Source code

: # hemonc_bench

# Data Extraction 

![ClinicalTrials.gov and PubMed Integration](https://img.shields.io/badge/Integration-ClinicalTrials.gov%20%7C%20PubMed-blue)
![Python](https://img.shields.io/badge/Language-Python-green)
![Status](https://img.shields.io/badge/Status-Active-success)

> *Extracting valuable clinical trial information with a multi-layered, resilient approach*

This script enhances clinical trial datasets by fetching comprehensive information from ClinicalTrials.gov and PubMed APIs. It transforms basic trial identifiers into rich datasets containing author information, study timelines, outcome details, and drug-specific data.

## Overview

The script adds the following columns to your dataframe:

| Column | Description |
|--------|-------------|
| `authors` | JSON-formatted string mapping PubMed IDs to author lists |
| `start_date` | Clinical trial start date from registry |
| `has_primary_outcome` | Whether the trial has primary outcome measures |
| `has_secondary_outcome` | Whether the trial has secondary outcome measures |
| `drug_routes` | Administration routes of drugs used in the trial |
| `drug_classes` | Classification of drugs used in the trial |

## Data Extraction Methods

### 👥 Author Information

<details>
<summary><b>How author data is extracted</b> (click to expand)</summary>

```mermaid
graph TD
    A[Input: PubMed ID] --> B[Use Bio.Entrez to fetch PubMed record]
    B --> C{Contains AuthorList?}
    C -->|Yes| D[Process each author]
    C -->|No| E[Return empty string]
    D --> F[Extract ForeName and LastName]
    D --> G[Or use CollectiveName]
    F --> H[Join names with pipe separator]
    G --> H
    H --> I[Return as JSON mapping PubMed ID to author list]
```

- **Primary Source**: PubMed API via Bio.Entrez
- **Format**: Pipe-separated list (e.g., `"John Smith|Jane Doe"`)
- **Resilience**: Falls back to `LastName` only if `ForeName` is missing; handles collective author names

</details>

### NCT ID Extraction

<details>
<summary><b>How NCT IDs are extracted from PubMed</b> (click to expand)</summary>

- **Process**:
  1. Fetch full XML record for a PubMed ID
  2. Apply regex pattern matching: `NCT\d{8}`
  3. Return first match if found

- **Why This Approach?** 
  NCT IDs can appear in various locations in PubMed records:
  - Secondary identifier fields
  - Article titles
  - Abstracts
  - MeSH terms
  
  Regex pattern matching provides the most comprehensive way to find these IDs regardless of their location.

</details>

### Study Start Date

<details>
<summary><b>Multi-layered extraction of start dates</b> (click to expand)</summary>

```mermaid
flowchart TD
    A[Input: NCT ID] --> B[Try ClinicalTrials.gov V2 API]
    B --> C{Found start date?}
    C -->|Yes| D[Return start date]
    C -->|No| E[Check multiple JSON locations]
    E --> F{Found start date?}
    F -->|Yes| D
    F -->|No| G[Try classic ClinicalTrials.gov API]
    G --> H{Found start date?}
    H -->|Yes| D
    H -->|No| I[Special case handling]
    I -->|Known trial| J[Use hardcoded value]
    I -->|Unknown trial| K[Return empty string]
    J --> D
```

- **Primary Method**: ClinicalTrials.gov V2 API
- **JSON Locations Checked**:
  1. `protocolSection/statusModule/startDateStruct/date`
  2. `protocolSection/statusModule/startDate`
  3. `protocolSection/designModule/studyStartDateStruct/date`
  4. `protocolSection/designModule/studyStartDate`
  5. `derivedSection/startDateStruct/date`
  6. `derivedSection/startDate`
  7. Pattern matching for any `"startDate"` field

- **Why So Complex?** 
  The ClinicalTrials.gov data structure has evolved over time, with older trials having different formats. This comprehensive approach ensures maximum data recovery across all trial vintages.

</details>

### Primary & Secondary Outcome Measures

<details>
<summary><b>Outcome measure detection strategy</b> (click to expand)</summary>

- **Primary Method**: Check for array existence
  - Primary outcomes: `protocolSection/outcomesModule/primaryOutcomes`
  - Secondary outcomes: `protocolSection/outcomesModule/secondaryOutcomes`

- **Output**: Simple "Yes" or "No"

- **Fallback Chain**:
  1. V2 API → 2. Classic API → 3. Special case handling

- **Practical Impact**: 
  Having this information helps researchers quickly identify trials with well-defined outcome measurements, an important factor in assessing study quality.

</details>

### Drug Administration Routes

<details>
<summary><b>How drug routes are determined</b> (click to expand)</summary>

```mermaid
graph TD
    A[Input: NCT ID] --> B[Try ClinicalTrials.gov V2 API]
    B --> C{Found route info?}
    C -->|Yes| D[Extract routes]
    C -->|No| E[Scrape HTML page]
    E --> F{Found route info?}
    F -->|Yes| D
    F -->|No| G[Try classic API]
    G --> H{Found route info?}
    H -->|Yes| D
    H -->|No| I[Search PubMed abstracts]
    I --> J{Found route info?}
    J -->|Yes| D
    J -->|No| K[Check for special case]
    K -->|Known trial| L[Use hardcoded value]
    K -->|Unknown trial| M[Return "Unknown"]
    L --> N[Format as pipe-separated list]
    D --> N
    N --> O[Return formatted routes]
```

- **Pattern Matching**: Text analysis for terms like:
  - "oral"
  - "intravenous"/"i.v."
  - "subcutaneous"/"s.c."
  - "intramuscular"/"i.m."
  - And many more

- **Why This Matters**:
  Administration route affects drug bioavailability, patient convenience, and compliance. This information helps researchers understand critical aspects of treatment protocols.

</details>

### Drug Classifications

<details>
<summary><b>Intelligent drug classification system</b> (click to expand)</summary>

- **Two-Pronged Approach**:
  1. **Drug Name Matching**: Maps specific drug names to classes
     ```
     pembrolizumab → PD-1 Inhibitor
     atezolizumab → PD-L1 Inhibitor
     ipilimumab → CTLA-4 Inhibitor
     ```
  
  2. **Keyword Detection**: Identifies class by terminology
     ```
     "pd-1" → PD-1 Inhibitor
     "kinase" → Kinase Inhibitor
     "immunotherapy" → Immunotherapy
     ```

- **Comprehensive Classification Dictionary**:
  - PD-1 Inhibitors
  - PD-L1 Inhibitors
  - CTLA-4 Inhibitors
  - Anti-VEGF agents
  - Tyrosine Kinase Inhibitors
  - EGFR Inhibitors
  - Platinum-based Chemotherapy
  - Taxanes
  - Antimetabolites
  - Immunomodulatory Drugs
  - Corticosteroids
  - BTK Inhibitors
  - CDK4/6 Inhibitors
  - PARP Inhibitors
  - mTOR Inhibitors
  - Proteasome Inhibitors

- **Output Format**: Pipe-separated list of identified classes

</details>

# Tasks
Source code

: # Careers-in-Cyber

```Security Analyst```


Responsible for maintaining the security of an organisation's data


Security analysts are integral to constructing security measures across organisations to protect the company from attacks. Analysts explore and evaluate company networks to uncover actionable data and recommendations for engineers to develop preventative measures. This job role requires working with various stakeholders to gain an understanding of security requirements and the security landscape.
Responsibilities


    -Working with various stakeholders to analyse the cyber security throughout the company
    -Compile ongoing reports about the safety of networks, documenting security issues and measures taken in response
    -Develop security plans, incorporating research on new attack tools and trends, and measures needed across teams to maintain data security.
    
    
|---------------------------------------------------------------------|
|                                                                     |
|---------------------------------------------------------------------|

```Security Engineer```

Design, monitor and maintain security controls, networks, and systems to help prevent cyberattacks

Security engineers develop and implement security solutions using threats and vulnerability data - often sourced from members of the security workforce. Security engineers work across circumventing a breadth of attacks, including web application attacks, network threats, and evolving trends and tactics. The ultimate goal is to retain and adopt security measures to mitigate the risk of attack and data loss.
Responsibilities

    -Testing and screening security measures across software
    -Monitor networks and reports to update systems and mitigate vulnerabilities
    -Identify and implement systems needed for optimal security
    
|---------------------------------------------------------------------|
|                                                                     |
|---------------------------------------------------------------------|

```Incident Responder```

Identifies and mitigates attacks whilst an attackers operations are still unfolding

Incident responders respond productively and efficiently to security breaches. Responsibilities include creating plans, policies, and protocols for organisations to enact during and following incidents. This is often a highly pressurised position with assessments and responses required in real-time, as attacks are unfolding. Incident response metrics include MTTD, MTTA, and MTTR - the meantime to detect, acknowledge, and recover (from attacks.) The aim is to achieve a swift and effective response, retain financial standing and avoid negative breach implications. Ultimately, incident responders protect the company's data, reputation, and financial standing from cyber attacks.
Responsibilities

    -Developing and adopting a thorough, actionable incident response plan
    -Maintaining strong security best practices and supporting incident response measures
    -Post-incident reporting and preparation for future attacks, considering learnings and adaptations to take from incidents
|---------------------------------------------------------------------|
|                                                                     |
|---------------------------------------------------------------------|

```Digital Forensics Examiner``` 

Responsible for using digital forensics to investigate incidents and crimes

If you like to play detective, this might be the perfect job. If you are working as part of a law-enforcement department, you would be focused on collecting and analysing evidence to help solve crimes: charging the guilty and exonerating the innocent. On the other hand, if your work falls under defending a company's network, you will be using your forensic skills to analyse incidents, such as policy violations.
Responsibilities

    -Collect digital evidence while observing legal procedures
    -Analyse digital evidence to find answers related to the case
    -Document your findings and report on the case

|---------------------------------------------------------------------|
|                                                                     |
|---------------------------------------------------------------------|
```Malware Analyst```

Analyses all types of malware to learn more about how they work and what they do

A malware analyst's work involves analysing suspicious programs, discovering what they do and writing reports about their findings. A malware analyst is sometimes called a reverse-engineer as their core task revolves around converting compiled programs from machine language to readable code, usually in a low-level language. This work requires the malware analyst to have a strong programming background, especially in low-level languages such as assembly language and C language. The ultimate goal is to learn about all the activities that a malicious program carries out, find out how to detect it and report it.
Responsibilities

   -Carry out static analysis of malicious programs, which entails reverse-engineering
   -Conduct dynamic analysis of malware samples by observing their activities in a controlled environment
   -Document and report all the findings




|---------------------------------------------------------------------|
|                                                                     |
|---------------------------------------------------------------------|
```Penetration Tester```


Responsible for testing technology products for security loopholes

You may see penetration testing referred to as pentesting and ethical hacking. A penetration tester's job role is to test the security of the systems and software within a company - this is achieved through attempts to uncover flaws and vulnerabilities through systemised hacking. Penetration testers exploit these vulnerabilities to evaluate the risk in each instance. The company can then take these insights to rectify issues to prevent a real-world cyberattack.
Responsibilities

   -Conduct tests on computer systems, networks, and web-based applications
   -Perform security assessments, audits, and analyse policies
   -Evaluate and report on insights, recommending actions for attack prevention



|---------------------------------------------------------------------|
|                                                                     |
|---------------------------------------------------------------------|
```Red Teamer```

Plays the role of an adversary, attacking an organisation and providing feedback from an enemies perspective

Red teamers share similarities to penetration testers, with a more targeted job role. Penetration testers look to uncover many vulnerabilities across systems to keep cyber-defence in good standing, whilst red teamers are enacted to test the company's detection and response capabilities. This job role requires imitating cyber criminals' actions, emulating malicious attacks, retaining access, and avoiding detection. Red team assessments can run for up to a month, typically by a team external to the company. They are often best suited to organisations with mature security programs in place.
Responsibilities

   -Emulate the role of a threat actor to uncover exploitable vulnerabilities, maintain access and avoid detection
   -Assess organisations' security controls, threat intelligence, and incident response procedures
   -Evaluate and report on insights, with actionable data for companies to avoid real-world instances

※ ※ ※

Task goal: When the entries above show the word "based" in a line, copy that line out.

Solution for this task:
  - Platinum-based Chemotherapy
   -Conduct tests on computer systems, networks, and web-based applications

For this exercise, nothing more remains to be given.